4) If economies are dangerously slow, create inflation.
All but the first (which appeals only to those ignorant of 1930-32) involve "printing money" — merely a question of how much. Option two is the prescription of the bureaucrat: "Who, me… do something?" Option four is the darling of the left, championed twice-weekly by disgraceful Paul Krugman.
Option three is the only game, and no financial matter more confuses the public (and most policy makers) more than how to print money without inflation.
Here in the U.S., we still have a broken credit system. We have taken most losses and significantly re-capitalized, but credit is choked in circular fashion by a poor economy, low values of assets (houses), and weak employment.
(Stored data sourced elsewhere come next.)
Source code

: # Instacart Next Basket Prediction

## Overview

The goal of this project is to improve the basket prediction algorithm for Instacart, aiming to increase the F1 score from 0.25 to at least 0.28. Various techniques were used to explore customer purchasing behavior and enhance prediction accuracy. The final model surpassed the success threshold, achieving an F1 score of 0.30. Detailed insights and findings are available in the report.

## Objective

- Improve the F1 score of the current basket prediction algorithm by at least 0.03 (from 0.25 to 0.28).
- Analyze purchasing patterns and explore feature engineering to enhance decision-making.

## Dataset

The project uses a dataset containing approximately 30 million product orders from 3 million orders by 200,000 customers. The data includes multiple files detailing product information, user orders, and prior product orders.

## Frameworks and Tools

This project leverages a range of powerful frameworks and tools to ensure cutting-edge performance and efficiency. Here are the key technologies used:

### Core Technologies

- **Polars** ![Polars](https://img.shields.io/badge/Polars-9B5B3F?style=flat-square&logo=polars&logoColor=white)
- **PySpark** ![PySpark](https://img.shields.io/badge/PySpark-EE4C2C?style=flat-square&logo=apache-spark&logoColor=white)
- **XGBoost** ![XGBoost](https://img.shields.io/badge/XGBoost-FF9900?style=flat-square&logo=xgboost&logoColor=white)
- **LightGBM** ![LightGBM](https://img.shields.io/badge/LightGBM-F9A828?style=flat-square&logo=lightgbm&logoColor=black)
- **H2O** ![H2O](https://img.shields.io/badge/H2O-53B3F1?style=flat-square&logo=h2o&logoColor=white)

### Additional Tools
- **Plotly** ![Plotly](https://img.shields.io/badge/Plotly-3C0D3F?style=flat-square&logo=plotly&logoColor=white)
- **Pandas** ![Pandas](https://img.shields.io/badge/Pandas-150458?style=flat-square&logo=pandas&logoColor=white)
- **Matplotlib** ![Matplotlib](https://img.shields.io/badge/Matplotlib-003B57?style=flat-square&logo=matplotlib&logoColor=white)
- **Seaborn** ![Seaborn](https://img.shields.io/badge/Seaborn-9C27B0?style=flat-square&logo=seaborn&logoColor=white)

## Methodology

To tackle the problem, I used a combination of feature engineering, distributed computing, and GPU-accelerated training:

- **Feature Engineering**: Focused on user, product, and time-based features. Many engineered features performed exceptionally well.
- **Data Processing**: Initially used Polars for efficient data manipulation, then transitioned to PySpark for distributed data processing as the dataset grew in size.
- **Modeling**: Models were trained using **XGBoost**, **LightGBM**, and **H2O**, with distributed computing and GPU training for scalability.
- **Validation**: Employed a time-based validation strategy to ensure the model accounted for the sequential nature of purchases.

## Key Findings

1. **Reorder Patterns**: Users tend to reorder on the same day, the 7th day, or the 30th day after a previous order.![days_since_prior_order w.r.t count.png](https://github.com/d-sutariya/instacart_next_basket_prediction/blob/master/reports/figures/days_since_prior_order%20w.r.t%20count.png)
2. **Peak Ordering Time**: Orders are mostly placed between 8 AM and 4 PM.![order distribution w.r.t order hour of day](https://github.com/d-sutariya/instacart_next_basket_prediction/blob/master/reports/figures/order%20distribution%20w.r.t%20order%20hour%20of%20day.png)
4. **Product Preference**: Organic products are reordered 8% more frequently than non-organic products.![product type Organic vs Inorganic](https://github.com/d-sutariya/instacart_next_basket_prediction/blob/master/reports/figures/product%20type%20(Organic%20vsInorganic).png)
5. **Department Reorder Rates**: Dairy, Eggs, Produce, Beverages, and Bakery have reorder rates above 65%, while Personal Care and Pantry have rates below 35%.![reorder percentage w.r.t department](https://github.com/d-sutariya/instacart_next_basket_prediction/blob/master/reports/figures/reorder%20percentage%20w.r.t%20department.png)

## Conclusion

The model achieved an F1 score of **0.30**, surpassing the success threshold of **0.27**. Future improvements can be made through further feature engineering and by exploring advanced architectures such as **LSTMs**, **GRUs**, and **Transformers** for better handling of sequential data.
The worst damage: we’ve been Dodd-Franked, the new-age synonym for arbitrary and self-destructive over-regulation.
The Fed’s QE "prints" into a banking system with no outlet. Thus its result is limited to pulling down long-term interest rates and forcing cash from ultra-safety into risk. The link between inflation and credit is very strong: you can’t ignite anything with soaked kindling, and it’s the Fed’s duty to offset the credit shortage.
The European Central Bank’s problem is entirely different. Euro-zone banks have not taken losses, especially on sovereign paper, and have not recapitalized. The European Central Bank has done some printing, but injected cash only versus collateral.
If it begins to print to buy bad bonds outright, directly funding the budget deficits of the weak, cumulative and new… there is nothing more inflationary. Thus it must force an offset: a guarantee of austerity among the weak. Circularity is a plague common to central bankers. We can ease your transition to sound fiscal affairs, but not by free money inducing inflation: you must do your painful part.
That is a fair deal, much like the U.K.’s policy. However, the U.K. has one government. The European Central Bank has no means to enforce austerity, and dare not print in volume only to discover that the weak have slipped the hook once again. The U.K. has made more progress than it gives itself credit, and here in the U.S. a great deal more. Europe, three years into crisis… none at all.